While working on the the generation builds of Fedora 38 and Fedora 39, the cloud-sig team did significant work to support transition from the current image build tools that are outdated (but still functioning) to a tool that is supported by a broader community. Discussions with members of the image builder team have been promising, but their mission doesn't directly align with the Cloud Working Groups goals immediately. Without that alignment, we are not prioritizing the same goals today. This is not a shortcoming of the cloud working group or the osbuild tools, it is a difference in timing of feature delivery. Since the WG has achieved significant success by using the kiwi and the kiwi definitions currently in a way that is consistent with the desired working group results, the group believes that it is beneficial to use that work product while working with the Image Builder team to achieve the goals outlined below
From the Fedora Cloud Edition WG perspective, osbuild still requires a few components necessary to take advantage of today that are in the cloud PRD use cases. Here are a few of the things that we have identifies architecturally that led us in this direction:
- osbuild expects code written for each distribution it can build, and hard-codes content and content locations
- osbuild requires writing code to teach it about every distribution it runs on
- osbuild does not provide a supported method to run arbitrary logic in an image build
- osbuild does not provide a supported method to overlay arbitrary files into the image rootfs
The first two problems mean that any blueprints we make are not reusable for downstream consumers nor derivatives who may want to use our image descriptions to build their own. From the perspective of encouraging people to remix our images, that's not ideal. For additional users not able to fully define everything in blueprints means that it's a nightmare for image reproducibility, because people need exactly the same osbuild versions to get the same output, which was something we avoided by using kiwi.

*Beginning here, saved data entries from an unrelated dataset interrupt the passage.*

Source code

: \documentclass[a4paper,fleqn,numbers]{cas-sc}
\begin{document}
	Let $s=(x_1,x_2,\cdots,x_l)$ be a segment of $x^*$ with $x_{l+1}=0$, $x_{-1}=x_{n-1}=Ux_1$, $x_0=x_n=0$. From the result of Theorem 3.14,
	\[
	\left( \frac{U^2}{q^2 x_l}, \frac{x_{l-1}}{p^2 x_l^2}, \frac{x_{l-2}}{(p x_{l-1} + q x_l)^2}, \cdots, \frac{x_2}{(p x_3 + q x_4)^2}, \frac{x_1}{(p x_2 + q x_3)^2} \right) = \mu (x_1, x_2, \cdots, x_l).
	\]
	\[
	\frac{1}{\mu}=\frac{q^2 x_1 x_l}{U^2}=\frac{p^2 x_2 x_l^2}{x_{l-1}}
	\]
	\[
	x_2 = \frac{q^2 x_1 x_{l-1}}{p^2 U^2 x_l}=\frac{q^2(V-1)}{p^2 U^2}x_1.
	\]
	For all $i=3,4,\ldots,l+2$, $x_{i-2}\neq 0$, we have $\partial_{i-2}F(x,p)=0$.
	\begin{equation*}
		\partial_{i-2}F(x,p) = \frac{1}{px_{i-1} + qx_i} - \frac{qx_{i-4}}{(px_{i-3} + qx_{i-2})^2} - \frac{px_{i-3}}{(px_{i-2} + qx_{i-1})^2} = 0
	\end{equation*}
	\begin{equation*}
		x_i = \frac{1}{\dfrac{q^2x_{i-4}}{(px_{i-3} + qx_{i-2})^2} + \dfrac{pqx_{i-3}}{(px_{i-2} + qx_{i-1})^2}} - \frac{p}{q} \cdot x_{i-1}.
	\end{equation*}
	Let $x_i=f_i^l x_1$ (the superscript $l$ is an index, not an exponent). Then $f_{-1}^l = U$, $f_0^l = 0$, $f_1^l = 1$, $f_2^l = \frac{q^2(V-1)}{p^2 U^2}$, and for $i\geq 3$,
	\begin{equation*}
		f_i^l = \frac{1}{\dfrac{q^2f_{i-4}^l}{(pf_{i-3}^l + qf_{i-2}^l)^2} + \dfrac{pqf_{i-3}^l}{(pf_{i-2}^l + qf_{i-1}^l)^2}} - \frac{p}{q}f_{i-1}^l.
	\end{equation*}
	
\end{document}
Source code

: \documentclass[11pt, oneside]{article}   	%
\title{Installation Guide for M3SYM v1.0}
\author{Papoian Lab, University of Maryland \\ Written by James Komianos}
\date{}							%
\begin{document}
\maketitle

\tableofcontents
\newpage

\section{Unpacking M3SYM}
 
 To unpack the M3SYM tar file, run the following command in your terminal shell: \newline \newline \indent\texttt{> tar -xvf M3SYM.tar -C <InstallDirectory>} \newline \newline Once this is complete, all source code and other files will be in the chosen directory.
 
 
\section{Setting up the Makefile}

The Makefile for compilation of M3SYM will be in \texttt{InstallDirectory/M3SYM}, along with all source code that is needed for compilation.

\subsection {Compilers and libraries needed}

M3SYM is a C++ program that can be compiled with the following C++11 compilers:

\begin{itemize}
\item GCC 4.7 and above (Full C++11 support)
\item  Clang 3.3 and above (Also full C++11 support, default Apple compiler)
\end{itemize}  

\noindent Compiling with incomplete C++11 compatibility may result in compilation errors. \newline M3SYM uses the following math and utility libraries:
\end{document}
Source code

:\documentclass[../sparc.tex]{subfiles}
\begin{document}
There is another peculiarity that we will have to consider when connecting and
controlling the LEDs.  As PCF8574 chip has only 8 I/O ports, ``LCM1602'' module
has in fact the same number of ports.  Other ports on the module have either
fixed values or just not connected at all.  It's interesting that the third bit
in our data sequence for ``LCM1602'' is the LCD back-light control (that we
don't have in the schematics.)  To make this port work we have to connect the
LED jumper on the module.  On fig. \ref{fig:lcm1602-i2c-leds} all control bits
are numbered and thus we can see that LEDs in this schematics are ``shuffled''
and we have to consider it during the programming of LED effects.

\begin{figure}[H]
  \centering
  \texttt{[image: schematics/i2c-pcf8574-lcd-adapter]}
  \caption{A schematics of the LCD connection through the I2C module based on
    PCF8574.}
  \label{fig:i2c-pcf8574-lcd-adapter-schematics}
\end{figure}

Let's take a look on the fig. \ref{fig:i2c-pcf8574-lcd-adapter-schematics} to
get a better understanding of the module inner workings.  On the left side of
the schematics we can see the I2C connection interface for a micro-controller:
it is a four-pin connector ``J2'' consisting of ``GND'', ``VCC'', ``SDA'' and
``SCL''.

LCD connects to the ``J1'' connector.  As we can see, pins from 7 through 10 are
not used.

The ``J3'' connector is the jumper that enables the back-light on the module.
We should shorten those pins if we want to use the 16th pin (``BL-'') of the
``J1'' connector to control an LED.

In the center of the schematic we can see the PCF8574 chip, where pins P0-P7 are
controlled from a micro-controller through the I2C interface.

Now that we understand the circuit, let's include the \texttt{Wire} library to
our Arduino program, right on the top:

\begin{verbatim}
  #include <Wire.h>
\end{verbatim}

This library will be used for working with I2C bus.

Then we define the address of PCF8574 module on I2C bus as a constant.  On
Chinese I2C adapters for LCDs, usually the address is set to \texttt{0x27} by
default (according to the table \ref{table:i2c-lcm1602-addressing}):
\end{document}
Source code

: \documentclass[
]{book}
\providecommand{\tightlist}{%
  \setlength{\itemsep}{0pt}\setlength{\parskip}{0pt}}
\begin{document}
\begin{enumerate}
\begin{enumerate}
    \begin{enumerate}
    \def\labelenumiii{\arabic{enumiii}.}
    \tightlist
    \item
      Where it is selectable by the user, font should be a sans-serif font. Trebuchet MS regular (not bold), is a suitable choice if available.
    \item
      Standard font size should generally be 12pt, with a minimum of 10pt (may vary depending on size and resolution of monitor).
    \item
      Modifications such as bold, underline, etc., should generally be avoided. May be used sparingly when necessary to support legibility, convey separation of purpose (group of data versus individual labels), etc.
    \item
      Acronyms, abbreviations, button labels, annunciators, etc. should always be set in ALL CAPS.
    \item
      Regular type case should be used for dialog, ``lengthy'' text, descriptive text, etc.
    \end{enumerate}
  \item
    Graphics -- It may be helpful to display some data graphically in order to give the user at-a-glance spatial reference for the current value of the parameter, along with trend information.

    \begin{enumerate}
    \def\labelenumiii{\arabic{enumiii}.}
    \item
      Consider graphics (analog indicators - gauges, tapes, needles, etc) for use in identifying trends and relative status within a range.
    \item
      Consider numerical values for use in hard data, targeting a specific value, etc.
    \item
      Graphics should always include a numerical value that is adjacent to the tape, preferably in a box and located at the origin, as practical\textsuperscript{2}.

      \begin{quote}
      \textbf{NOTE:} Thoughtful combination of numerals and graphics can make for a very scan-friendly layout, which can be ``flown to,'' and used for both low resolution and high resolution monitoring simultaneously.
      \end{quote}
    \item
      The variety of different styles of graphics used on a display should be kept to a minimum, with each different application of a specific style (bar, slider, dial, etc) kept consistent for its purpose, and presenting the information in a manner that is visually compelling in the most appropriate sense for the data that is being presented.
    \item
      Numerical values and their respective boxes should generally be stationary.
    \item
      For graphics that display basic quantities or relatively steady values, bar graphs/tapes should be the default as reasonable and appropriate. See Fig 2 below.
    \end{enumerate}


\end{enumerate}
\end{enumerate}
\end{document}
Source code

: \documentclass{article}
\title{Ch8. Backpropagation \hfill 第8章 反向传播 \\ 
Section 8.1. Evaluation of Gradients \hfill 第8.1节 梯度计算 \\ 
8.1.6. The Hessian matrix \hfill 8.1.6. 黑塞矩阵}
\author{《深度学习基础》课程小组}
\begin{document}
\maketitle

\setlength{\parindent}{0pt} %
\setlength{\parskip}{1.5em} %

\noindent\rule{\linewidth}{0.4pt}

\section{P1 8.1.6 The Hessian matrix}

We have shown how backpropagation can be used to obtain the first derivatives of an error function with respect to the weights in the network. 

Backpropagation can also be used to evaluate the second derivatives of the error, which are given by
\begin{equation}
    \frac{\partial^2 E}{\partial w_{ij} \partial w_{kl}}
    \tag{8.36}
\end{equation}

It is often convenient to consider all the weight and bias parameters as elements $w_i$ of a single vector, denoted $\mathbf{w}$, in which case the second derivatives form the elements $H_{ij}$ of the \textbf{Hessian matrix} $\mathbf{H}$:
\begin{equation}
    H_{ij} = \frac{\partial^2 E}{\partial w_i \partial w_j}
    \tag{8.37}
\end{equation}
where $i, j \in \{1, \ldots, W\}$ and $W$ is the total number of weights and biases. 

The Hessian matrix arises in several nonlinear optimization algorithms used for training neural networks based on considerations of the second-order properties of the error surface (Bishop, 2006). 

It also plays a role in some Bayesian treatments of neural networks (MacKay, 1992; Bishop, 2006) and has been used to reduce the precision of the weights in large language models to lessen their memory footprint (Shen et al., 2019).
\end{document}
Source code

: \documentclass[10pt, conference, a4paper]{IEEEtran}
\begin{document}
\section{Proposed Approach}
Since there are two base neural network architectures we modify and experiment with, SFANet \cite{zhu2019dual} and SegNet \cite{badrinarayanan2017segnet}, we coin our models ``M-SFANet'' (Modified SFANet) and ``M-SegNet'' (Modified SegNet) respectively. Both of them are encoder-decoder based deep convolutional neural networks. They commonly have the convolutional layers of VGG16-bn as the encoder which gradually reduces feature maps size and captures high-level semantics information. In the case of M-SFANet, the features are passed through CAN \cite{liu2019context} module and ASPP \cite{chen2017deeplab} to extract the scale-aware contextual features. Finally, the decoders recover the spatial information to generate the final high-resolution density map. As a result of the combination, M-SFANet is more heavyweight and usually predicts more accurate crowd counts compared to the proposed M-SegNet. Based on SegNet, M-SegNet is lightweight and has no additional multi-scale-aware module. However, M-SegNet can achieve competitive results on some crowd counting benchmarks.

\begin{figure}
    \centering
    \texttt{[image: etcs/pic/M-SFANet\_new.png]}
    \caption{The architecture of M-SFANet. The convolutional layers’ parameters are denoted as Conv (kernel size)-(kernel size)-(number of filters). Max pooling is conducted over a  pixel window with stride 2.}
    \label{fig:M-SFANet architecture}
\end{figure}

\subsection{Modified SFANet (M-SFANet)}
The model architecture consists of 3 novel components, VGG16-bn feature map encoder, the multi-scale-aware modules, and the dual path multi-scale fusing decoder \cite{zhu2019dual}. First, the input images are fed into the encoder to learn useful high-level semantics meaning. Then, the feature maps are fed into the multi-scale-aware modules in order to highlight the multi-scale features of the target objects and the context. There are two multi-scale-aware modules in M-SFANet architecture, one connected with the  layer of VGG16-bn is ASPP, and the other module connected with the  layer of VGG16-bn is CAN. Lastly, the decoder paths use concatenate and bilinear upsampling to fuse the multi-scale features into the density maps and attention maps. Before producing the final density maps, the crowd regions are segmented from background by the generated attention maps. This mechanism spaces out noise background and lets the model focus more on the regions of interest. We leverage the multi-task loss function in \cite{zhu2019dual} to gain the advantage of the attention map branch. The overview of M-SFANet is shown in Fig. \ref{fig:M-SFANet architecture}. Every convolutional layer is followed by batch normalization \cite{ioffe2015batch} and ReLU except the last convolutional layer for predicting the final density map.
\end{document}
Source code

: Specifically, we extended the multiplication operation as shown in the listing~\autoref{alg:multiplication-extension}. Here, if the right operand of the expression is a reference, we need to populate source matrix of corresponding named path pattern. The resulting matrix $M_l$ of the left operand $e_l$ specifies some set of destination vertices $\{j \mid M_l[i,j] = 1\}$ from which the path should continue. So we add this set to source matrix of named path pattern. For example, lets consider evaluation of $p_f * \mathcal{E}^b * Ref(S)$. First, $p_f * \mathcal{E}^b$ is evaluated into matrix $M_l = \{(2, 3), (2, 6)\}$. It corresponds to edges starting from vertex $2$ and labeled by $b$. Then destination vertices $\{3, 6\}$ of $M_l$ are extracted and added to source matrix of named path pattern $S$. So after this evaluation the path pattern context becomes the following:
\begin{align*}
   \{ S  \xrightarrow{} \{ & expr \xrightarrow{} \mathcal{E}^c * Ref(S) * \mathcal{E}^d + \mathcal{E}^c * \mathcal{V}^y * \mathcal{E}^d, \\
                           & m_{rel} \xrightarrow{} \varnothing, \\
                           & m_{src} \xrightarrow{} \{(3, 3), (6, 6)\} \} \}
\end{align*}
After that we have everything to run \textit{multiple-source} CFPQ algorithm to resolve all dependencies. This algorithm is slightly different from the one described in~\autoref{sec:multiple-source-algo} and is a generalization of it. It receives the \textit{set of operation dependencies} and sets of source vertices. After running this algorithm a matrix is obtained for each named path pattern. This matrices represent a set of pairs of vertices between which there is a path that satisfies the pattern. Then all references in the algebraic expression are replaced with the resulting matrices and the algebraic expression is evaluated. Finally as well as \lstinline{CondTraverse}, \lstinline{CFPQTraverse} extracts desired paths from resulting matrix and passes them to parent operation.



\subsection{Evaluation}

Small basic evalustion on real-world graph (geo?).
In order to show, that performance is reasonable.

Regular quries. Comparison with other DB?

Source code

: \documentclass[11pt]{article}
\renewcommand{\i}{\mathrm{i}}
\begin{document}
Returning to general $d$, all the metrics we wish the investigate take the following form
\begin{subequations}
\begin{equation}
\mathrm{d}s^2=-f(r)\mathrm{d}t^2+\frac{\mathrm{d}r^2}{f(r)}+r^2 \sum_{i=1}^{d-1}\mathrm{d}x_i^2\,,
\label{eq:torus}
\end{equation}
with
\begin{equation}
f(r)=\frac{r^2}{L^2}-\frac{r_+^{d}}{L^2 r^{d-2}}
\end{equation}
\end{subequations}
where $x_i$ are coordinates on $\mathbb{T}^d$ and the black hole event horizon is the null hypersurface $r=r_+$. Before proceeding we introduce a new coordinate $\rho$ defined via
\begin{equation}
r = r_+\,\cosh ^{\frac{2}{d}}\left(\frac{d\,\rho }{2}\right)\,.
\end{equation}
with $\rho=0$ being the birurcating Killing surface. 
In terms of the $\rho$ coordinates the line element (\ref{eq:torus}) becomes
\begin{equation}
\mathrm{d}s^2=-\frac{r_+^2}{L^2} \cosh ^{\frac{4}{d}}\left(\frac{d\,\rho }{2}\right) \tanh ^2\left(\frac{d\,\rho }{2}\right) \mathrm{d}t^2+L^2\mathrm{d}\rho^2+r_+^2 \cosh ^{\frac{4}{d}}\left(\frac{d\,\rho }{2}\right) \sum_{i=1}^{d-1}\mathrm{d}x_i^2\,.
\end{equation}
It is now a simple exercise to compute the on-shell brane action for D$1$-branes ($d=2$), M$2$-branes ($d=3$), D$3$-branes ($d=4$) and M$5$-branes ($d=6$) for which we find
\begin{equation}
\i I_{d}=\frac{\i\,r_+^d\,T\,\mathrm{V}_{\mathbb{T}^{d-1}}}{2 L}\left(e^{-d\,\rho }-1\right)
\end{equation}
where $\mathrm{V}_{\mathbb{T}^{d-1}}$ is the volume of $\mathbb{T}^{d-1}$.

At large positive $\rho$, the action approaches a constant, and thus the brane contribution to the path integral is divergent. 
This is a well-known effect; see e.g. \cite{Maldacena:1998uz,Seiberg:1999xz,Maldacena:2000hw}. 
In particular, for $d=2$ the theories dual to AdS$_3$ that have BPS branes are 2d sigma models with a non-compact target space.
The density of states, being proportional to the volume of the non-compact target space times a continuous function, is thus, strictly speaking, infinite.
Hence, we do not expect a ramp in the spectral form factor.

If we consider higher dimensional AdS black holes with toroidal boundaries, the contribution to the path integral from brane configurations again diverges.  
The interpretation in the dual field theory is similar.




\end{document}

The last two bulleted issues are why cloud chose to use kiwi to do our own customizations. Without this support, it is difficult to support work that downstream consumers ask to use to customize and build their own custom images. They are disappointed that they require the use of multiple tools to customer their builds: 1) osbuild for the base image and then use something like complex cloud-init scripts, or Amazon's ec2-imagebuilder or tools like ansible or packer for the customization. We'd like to maintain a significantly simpler and more consistent process. The Cloud team is aware that this is on the roadmap for osbuild, but those requirements are code complete in kiwi today. The use of kiwi in koji builds does not require any shift in the prioritization of feature support in osbuild or significantly depleting the engineering effort available for the cloud edition off mission.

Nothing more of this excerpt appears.